BEGIN

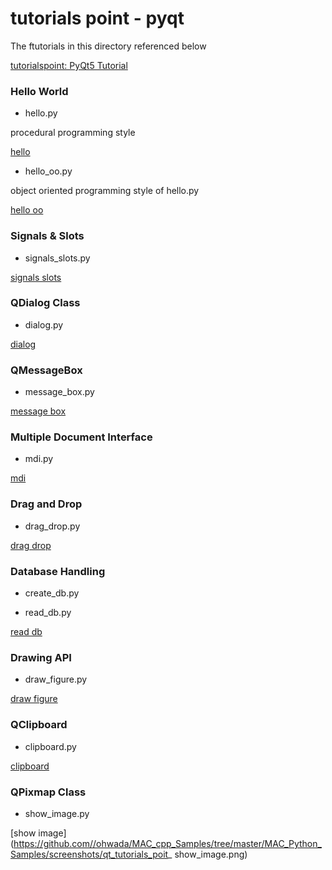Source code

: tutorials point - pyqt
===============

The ftutorials in this directory referenced below

[tutorialspoint: PyQt5 Tutorial](https://www.tutorialspoint.com/pyqt5/index.htm)


### Hello World

- hello.py  

procedural programming style

 [hello](https://github.com//ohwada/MAC_cpp_Samples/tree/master/MAC_Python_Samples/screenshots/qt_tutorials_point_hello.png)

- hello_oo.py  

object oriented programming style of hello.py  

 [hello oo](https://github.com//ohwada/MAC_cpp_Samples/tree/master/MAC_Python_Samples/screenshots/qt_tutorials_point_hello_oo.png)

### Signals & Slots

- signals_slots.py  

 [signals slots](https://github.com//ohwada/MAC_cpp_Samples/tree/master/MAC_Python_Samples/screenshots/qt_tutorials_point_signals_slots.png)

### QDialog Class

- dialog.py  

 [dialog](https://github.com//ohwada/MAC_cpp_Samples/tree/master/MAC_Python_Samples/screenshots/qt_tutorials_poit_dialog.png)

### QMessageBox

- message_box.py  

 [message box](https://github.com//ohwada/MAC_cpp_Samples/tree/master/MAC_Python_Samples/screenshots/qt_tutorials_poit_message_box.png)

### Multiple Document Interface

- mdi.py  

 [mdi](https://github.com//ohwada/MAC_cpp_Samples/tree/master/MAC_Python_Samples/screenshots/qt_tutorials_poit_mdi.png)

### Drag and Drop

- drag_drop.py  

 [drag drop](https://github.com//ohwada/MAC_cpp_Samples/tree/master/MAC_Python_Samples/screenshots/qt_tutorials_poit_drag_drop.png)

### Database Handling

- create_db.py  

- read_db.py  

 [read db](https://github.com//ohwada/MAC_cpp_Samples/tree/master/MAC_Python_Samples/screenshots/qt_tutorials_poit_read_db.png)

### Drawing API

- draw_figure.py  

 [draw figure](https://github.com//ohwada/MAC_cpp_Samples/tree/master/MAC_Python_Samples/result/qt_tutorials_poit_draw_figure.png)

### QClipboard

- clipboard.py  

 [clipboard](https://github.com//ohwada/MAC_cpp_Samples/tree/master/MAC_Python_Samples/screenshots/qt_tutorials_poit_clipboard.png)

### QPixmap Class

- show_image.py

 [show image](https://github.com//ohwada/MAC_cpp_Samples/tree/master/MAC_Python_Samples/screenshots/qt_tutorials_poit_ show_image.png)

END

Please reproduce the entries above exactly, from their first line to the line holding "### QDialog Class" inclusive, and nothing else; the pictures stay out.

[Answer to this problem]
Source code

: tutorials point - pyqt
===============

The ftutorials in this directory referenced below

[tutorialspoint: PyQt5 Tutorial](https://www.tutorialspoint.com/pyqt5/index.htm)


### Hello World

- hello.py  

procedural programming style

 [hello](https://github.com//ohwada/MAC_cpp_Samples/tree/master/MAC_Python_Samples/screenshots/qt_tutorials_point_hello.png)

- hello_oo.py  

object oriented programming style of hello.py  

 [hello oo](https://github.com//ohwada/MAC_cpp_Samples/tree/master/MAC_Python_Samples/screenshots/qt_tutorials_point_hello_oo.png)

### Signals & Slots

- signals_slots.py  

 [signals slots](https://github.com//ohwada/MAC_cpp_Samples/tree/master/MAC_Python_Samples/screenshots/qt_tutorials_point_signals_slots.png)

### QDialog Class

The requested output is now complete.